Source texts of formatted documents:

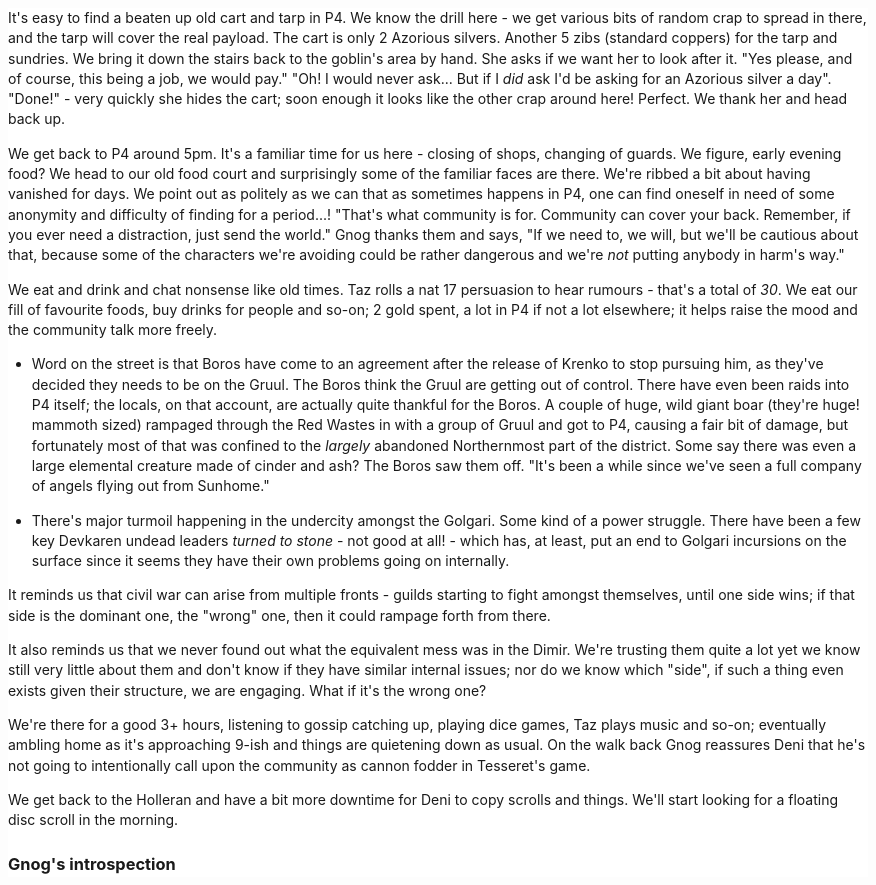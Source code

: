 It's easy to find a beaten up old cart and tarp in P4. We know the drill here - we get various bits of random crap to spread in there, and the tarp will cover the real payload. The cart is only 2 Azorious silvers. Another 5 zibs (standard coppers) for the tarp and sundries. We bring it down the stairs back to the goblin's area by hand. She asks if we want her to look after it. "Yes please, and of course, this being a job, we would pay." "Oh! I would never ask... But if I *did* ask I'd be asking for an Azorious silver a day". "Done!" - very quickly she hides the cart; soon enough it looks like the other crap around here! Perfect. We thank her and head back up.

We get back to P4 around 5pm. It's a familiar time for us here - closing of shops, changing of guards. We figure, early evening food? We head to our old food court and surprisingly some of the familiar faces are there. We're ribbed a bit about having vanished for days. We point out as politely as we can that as sometimes happens in P4, one can find oneself in need of some anonymity and difficulty of finding for a period...! "That's what community is for. Community can cover your back. Remember, if you ever need a distraction, just send the world." Gnog thanks them and says, "If we need to, we will, but we'll be cautious about that, because some of the characters we're avoiding could be rather dangerous and we're *not* putting anybody in harm's way."

We eat and drink and chat nonsense like old times. Taz rolls a nat 17 persuasion to hear rumours - that's a total of *30*. We eat our fill of favourite foods, buy drinks for people and so-on; 2 gold spent, a lot in P4 if not a lot elsewhere; it helps raise the mood and the community talk more freely. 

* Word on the street is that Boros have come to an agreement after the release of Krenko to stop pursuing him, as they've decided they needs to be on the Gruul. The Boros think the Gruul are getting out of control. There have even been raids into P4 itself; the locals, on that account, are actually quite thankful for the Boros. A couple of huge, wild giant boar (they're huge! mammoth sized) rampaged through the Red Wastes in with a group of Gruul and got to P4, causing a fair bit of damage, but fortunately most of that was confined to the *largely* abandoned Northernmost part of the district. Some say there was even a large elemental creature made of cinder and ash? The Boros saw them off. "It's been a while since we've seen a full company of angels flying out from Sunhome."

* There's major turmoil happening in the undercity amongst the Golgari. Some kind of a power struggle. There have been a few key Devkaren undead leaders *turned to stone* - not good at all! - which has, at least, put an end to Golgari incursions on the surface since it seems they have their own problems going on internally.

It reminds us that civil war can arise from multiple fronts - guilds starting to fight amongst themselves, until one side wins; if that side is the dominant one, the "wrong" one, then it could rampage forth from there.

It also reminds us that we never found out what the equivalent mess was in the Dimir. We're trusting them quite a lot yet we know still very little about them and don't know if they have similar internal issues; nor do we know which "side", if such a thing even exists given their structure, we are engaging. What if it's the wrong one?

We're there for a good 3+ hours, listening to gossip catching up, playing dice games, Taz plays music and so-on; eventually ambling home as it's approaching 9-ish and things are quietening down as usual. On the walk back Gnog reassures Deni that he's not going to intentionally call upon the community as cannon fodder in Tesseret's game.

We get back to the Holleran and have a bit more downtime for Deni to copy scrolls and things. We'll start looking for a floating disc scroll in the morning.

### Gnog's introspection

→ **Problem statement**
Once you have counted the lines above that contain "more", give that number alone.

→ **Result of the exercise**
2